▶ _Instructions to follow_
What lines in the records include the string "statements"? Return each one.

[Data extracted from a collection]
━━━━━━━━━━━━━━━━

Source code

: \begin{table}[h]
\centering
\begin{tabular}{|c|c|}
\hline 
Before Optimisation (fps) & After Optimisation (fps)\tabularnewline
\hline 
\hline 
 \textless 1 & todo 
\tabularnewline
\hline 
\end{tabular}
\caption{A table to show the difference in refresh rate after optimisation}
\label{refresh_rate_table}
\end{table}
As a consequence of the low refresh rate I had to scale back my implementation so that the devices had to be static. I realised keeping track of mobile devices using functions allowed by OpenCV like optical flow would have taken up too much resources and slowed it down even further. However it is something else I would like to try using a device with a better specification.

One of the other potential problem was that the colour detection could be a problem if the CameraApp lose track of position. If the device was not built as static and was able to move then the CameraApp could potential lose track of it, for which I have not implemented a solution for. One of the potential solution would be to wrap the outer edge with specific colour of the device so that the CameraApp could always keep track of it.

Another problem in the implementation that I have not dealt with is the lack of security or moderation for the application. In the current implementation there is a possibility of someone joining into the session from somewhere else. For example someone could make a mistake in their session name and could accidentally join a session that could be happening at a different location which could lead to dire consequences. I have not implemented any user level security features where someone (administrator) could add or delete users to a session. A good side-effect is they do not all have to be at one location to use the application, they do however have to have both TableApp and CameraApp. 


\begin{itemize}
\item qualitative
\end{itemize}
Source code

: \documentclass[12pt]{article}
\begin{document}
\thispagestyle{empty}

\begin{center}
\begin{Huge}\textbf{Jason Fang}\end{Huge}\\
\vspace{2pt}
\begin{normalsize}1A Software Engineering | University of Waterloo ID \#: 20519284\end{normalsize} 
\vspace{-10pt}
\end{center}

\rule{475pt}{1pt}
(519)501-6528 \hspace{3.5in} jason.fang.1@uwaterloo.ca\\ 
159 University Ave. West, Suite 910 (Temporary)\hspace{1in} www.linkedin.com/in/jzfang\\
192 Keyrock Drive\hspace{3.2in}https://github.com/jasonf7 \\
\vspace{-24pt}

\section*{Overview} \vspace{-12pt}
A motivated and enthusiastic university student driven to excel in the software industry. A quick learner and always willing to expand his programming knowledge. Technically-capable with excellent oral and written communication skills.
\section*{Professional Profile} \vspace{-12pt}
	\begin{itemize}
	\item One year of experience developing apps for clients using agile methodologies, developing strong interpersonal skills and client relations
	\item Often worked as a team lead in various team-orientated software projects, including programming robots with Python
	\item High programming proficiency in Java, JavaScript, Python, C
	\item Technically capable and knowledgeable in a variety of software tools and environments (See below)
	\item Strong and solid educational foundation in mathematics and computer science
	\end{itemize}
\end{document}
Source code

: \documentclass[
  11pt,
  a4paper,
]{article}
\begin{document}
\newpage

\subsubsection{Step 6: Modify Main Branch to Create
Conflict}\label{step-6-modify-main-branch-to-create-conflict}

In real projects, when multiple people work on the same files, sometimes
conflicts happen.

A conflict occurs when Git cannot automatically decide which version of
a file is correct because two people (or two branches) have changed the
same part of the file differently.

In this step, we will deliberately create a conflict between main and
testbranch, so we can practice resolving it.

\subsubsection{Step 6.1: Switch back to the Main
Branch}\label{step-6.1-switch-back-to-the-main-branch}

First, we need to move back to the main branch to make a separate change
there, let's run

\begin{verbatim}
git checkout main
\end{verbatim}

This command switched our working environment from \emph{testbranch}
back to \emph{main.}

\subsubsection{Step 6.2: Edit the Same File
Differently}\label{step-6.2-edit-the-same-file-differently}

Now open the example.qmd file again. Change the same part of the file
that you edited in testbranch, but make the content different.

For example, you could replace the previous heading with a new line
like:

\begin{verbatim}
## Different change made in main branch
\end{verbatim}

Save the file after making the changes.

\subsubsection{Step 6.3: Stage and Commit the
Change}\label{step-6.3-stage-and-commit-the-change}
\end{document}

━━━━━━━━━━━━━━━━

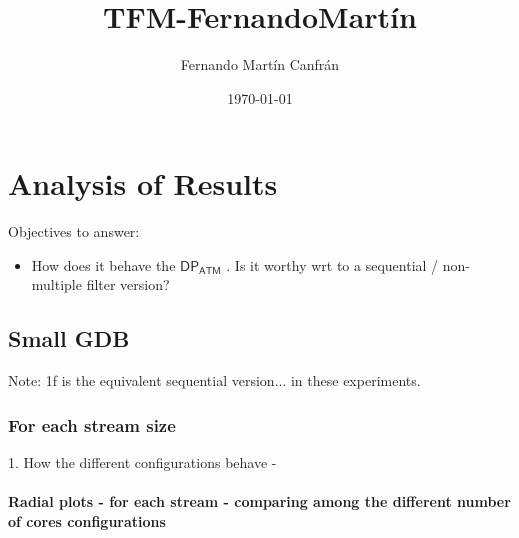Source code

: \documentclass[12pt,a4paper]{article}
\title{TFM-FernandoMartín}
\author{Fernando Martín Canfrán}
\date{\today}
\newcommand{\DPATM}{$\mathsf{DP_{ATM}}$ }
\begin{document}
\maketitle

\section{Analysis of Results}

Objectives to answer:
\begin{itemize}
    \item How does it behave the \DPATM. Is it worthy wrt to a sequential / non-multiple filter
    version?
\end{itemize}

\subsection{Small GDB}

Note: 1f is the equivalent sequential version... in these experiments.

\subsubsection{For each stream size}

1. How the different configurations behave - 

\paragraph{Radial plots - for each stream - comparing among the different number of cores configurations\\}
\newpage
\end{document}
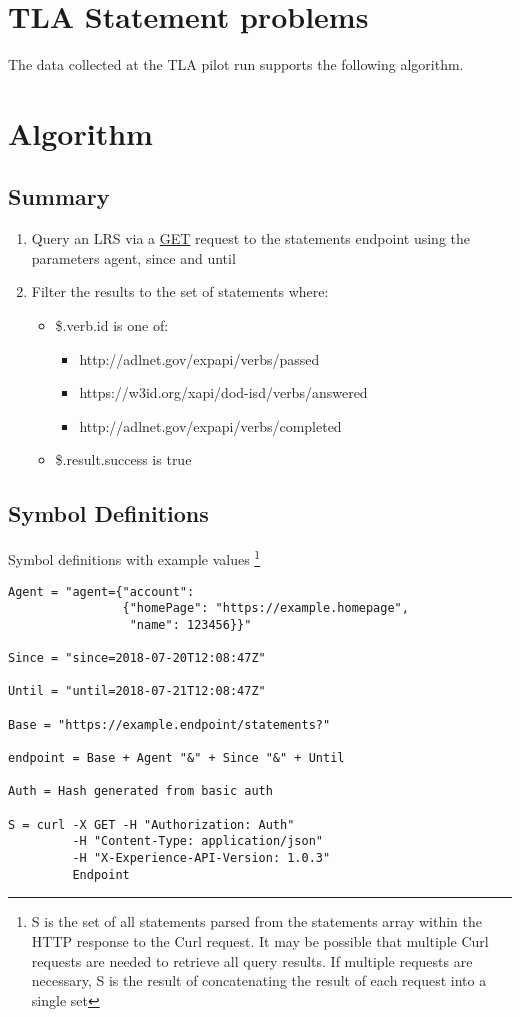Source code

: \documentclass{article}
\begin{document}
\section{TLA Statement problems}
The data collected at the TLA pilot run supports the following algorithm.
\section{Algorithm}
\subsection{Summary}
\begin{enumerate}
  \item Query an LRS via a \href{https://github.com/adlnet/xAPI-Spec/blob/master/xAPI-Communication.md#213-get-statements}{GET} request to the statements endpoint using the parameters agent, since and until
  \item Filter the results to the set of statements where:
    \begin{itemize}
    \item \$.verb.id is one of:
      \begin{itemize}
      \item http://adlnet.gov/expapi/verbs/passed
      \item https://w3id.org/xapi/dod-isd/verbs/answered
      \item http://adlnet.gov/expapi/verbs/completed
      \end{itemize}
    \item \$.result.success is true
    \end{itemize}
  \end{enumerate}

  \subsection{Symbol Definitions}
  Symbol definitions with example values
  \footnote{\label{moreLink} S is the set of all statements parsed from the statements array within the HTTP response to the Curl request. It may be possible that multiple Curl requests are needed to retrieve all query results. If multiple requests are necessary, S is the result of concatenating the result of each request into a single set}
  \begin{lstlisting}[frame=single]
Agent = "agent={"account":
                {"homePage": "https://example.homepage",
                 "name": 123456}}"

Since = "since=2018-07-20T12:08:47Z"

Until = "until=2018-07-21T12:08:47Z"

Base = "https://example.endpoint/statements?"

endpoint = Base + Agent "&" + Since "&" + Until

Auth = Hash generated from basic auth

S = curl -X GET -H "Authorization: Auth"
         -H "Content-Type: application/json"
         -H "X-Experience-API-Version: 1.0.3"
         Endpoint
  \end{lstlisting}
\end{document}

━━━━━━━━━━━━━━━━

▶ _Written answer_
  \item Query an LRS via a \href{https://github.com/adlnet/xAPI-Spec/blob/master/xAPI-Communication.md#213-get-statements}{GET} request to the statements endpoint using the parameters agent, since and until
  \item Filter the results to the set of statements where:
  \footnote{\label{moreLink} S is the set of all statements parsed from the statements array within the HTTP response to the Curl request. It may be possible that multiple Curl requests are needed to retrieve all query results. If multiple requests are necessary, S is the result of concatenating the result of each request into a single set}
Base = "https://example.endpoint/statements?"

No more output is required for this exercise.